You are a master trainer with Centers of Excellence, CBSE and a thought-leader on academic reforms and classroom management. Is there a plan by CBSE to include training teachers on use of educational technology as a part of their ongoing professional development?

Yes, of course. CBSE COE has started online training in a very serious way and ensures that thousands of teachers benefit out of that. The online trainings are comprehensive; teachers can attend it from their homes so many are getting benefitted out of it. Special training for RPs is also provided by CBSE COE.  CBSE has already established educational portals like DIKSHA for this purpose.


What are your recommendations for parents at this time so they can work hand-in-hand with you to ensure optimum utilization of time and resources for the betterment of their children?

This challenging time provided another benefit of bringing the families closer. The understanding among the family members seems to have largely improved. This is the time for parents to monitor the learning of their children. They should provide proper learning ambience to the student in an undisturbed way but under their supervision. They can provide suitable diet, which enables the children to improve their health so as to concentrate more in the classes. Parents should ensure the physical activities of their children, since the school physical education classes and the general day-to-day physical activities are not happening.  Children should get the emotional and moral support of parents for effective learning at this time.


As some schools are thinking about re-opening in the next few months, what are the top 3 things, you feel, they should address now, so that the transition to in-person teaching is smooth. Do you suggest schools to look at online learning as a long-term solution, moving parallel to in-class teaching, thus creating a unified learning ecosystem?
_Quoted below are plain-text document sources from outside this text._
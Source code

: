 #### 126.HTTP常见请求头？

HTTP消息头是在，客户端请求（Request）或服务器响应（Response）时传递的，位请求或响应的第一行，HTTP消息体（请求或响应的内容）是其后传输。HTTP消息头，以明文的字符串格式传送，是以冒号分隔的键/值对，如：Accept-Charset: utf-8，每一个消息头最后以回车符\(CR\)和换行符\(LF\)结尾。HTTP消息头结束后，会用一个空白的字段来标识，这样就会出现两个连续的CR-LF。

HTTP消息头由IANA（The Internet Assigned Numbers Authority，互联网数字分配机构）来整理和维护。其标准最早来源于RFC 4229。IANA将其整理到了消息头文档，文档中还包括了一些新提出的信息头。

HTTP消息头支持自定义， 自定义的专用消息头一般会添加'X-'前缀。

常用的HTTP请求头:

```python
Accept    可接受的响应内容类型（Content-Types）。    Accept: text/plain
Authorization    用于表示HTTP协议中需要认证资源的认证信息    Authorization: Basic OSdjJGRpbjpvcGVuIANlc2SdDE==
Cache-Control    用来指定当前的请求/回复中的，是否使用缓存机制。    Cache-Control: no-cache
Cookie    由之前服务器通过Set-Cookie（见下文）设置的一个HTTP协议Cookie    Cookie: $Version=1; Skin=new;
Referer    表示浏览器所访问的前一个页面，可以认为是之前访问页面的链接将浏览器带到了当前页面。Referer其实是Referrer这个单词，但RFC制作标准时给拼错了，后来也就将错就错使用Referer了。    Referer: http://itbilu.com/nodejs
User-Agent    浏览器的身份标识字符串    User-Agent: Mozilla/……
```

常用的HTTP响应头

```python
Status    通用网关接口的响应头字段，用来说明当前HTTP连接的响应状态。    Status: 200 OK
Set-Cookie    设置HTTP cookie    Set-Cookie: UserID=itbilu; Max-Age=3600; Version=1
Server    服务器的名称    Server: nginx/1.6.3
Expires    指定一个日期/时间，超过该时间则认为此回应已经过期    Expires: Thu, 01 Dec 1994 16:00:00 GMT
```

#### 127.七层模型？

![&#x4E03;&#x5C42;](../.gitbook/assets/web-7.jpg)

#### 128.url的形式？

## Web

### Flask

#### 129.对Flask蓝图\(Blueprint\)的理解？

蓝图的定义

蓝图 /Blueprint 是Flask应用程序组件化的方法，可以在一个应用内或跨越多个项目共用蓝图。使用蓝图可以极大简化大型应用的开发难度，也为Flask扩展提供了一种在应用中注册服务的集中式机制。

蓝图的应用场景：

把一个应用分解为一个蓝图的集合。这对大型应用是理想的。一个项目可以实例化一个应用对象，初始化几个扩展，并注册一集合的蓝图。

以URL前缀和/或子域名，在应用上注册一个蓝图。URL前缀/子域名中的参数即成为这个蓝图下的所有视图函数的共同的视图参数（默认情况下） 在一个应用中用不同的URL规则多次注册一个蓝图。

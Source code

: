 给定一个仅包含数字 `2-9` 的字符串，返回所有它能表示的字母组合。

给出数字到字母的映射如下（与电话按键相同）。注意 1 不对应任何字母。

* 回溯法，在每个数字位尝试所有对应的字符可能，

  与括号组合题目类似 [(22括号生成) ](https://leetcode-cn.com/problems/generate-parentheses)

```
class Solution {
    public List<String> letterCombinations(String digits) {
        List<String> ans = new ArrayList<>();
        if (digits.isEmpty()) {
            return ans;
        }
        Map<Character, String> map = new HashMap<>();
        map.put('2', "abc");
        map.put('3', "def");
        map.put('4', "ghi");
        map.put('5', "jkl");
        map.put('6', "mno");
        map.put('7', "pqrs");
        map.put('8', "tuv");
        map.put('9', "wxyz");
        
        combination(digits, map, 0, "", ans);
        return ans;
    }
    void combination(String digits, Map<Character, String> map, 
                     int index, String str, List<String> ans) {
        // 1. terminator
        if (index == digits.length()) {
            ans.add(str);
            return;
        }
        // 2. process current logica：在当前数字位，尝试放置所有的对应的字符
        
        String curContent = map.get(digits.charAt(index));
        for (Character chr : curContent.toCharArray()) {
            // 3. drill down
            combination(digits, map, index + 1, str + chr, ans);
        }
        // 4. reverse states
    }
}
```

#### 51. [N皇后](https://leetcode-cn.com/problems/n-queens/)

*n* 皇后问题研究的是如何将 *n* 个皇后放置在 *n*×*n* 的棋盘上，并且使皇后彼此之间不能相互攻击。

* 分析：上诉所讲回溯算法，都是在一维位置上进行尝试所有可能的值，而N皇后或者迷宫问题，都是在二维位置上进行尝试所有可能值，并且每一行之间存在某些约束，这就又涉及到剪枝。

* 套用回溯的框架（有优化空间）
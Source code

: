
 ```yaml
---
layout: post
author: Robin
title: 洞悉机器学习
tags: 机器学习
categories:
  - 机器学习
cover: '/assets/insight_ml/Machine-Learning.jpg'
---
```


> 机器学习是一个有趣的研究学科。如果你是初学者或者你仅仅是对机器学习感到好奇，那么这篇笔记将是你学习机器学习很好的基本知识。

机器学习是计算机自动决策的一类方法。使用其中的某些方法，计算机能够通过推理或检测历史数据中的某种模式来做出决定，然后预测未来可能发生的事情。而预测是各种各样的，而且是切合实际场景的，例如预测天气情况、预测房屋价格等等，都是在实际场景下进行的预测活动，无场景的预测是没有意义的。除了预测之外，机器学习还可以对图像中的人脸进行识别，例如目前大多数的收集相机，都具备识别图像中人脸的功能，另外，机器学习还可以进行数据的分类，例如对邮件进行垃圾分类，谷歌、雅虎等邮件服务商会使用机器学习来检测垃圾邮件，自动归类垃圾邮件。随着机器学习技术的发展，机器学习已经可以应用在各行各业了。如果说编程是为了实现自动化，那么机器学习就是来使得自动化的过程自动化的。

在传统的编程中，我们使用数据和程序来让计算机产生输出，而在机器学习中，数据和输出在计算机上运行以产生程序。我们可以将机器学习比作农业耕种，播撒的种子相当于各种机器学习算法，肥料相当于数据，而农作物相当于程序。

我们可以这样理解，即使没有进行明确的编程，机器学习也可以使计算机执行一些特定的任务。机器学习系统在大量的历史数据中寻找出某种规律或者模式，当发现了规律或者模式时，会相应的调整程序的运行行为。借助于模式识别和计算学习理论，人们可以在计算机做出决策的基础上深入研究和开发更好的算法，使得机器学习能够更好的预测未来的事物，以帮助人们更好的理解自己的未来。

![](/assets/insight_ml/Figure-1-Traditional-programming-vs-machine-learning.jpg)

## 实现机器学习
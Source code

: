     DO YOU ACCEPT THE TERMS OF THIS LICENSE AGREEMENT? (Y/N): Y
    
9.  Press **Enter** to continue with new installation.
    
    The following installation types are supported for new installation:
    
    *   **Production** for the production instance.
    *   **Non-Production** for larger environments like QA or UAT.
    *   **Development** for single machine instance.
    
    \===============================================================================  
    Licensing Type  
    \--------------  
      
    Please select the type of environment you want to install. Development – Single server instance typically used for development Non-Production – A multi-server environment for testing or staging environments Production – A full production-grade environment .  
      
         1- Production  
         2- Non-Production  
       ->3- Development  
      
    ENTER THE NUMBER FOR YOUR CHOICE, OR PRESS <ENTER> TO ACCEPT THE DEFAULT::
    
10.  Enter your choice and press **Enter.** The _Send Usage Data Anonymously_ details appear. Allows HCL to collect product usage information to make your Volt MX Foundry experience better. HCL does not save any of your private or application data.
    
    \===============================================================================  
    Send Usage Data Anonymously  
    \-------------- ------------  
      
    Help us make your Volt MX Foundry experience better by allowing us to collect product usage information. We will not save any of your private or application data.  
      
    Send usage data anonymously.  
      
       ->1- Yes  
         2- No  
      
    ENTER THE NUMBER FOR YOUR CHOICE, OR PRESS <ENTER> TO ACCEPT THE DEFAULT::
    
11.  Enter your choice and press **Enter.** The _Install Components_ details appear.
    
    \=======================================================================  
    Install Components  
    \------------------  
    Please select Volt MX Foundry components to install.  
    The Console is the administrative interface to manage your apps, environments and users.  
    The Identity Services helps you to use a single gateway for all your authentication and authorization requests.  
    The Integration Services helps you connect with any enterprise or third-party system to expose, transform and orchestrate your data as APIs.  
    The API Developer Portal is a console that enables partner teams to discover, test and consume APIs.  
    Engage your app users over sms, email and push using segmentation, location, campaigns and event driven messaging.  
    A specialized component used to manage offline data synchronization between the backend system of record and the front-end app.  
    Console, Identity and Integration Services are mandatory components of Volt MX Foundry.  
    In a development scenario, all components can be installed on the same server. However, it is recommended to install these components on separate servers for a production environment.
We should address the development of teachers as per the requirements of the new learning pedagogy. The online teaching cannot be seen as a substitute of the traditional or conventional direct learning of student. The Guru-Sishya Parampara of India and direct learning from teacher with real books are of high value.

The learning outcome of online teaching should be measured systematically. The skill development of student should be focused on, in order to ensure competency-based learning.

Online teaching-learning is a parallel learning mechanism to real classroom. It will support the students in doubt clarification and revisions. The proper blend of digital pedagogy with real classroom activities will certainly provide better outcome. The alpha-generation students can be effectively taught only through the proper blend of virtual classroom and real classroom with technology and electronic gadgets.


Lastly, the education community would highly benefit from your insights about how you see the future of teaching, learning, assessments, evaluation and feedback to continue to raise the next generation of leaders, go-getters and change-makers? 

SNS Academy, as an institution, aims to produce unique global leaders and provides maximum importance to the qualities of each individual through Fingerprint approach. We believe that technology-based education will be the future of our learning ecosystem.

As a passionate educational innovator, who focuses on transforming the system around us into a better one, I believe in virtual classes as an effective tool. Aligning the pedagogy to design thinking and integration of Artificial intelligence driven tools is essential. The next generation leaders should make teaching, learning, assessments, evaluation and feedback aligned to the virtual classes.